The present study showed that the incidence of cholangitis in the contrast group was relatively high compared with recent reports of bilateral stenting for malignant hilar biliary obstruction [Park Do et al. 2009; Lee et al. 2013; Kogure et al. 2014]. This finding can be explained by the difference in baseline characteristics. Our patients had less Bismuth type II and more Bismuth type IV than the patients of previous studies [Park Do et al. 2009; Lee et al. 2013; Kogure et al. 2014]. Because Bismuth type IV had severe biliary separation, cholangitis could occur frequently due to inadequate drainage, especially after intentional contrast injection into the biliary tree [Pisello et al. 2009; Lee et al. 2015]. In addition, unlike previous studies [Park Do et al. 2009; Lee et al. 2013; Kogure et al. 2014; Lee et al. 2015], our study included patients with technical failure in the analysis. Among seven patients with post-ERCP cholangitis in the contrast group, there was technical failure in three patients.
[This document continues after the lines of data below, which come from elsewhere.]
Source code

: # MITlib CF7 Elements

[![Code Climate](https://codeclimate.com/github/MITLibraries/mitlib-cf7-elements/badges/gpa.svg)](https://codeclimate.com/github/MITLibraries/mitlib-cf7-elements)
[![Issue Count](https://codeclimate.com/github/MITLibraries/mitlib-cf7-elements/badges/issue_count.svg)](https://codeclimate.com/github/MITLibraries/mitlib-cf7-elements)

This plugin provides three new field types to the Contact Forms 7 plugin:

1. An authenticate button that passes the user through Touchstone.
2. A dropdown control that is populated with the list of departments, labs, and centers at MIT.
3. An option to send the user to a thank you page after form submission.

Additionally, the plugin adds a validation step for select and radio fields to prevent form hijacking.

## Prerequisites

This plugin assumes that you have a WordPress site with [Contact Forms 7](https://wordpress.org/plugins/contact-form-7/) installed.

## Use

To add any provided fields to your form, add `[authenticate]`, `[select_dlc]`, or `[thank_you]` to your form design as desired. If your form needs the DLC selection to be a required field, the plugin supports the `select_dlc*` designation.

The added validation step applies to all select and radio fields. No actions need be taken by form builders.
In the current study, air embolism was not observed as a complication in the air group. However, air embolism is a rare but lethal complication of air insufflations in the bile duct during ERCP, which may bring concerns about the use of air cholangiography. For this reason, Zhang and colleagues reported the safety of CO2 cholangiography in endoscopic biliary drainage for malignant hilar biliary obstruction [Zhang et al. 2013]. Thus, further work needs to be carried out to evaluate the efficacy and safety of CO2 cholangiography-assisted stenting.
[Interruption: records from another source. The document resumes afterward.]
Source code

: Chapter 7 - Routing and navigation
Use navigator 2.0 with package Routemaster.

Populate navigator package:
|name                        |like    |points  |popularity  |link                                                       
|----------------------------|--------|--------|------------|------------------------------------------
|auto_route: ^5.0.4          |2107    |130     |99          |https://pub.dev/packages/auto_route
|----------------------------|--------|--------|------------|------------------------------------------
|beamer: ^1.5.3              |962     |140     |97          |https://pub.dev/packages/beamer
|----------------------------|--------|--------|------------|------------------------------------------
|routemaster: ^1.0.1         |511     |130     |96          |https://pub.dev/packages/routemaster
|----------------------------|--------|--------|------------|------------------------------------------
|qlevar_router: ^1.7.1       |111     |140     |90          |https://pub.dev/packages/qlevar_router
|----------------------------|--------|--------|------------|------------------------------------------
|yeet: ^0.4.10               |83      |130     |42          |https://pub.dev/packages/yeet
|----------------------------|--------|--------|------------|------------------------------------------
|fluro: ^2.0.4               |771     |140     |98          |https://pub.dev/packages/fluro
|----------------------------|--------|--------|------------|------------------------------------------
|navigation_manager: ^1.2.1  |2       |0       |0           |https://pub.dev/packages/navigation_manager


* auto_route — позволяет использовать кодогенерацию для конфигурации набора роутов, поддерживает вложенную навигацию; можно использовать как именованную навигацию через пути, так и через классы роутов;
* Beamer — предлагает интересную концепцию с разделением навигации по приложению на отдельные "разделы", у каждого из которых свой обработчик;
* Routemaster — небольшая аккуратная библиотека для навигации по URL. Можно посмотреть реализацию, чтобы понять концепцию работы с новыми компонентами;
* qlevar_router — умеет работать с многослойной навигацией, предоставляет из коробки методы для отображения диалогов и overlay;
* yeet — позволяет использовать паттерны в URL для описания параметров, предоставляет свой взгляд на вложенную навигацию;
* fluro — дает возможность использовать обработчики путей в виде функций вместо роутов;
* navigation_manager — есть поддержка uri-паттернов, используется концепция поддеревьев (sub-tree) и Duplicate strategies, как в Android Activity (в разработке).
Our study has some limitations. Firstly, it was conducted in a nonrandomized retrospective manner, without a predefined follow-up protocol. Secondly, the study was conducted in a highly experienced single center with a high prevalence of malignant hilar biliary obstruction; technical and functional success rates may differ in nonspecialist centers. Therefore, a further prospective multicenter randomized study is needed to confirm the current observations.
Conclusion
Air cholangiography-assisted stenting can be a safe and effective method for endoscopic bilateral SIS placement of SEMS in patients with malignant hilar biliary obstruction. To the best of our knowledge, our work is the first study identifying the clinical usefulness of air cholangiography for endoscopic bilateral SIS placement of SEMS. These results may be helpful to other endoscopists who are concerned about post-ERCP cholangitis in bilateral metallic stenting.
Footnotes
Funding
This research received no specific grant from any funding agency in the public, commercial, or not-for-profit sectors.
Conflict of interest statement
The authors declare no conflicts of interest in preparing this article.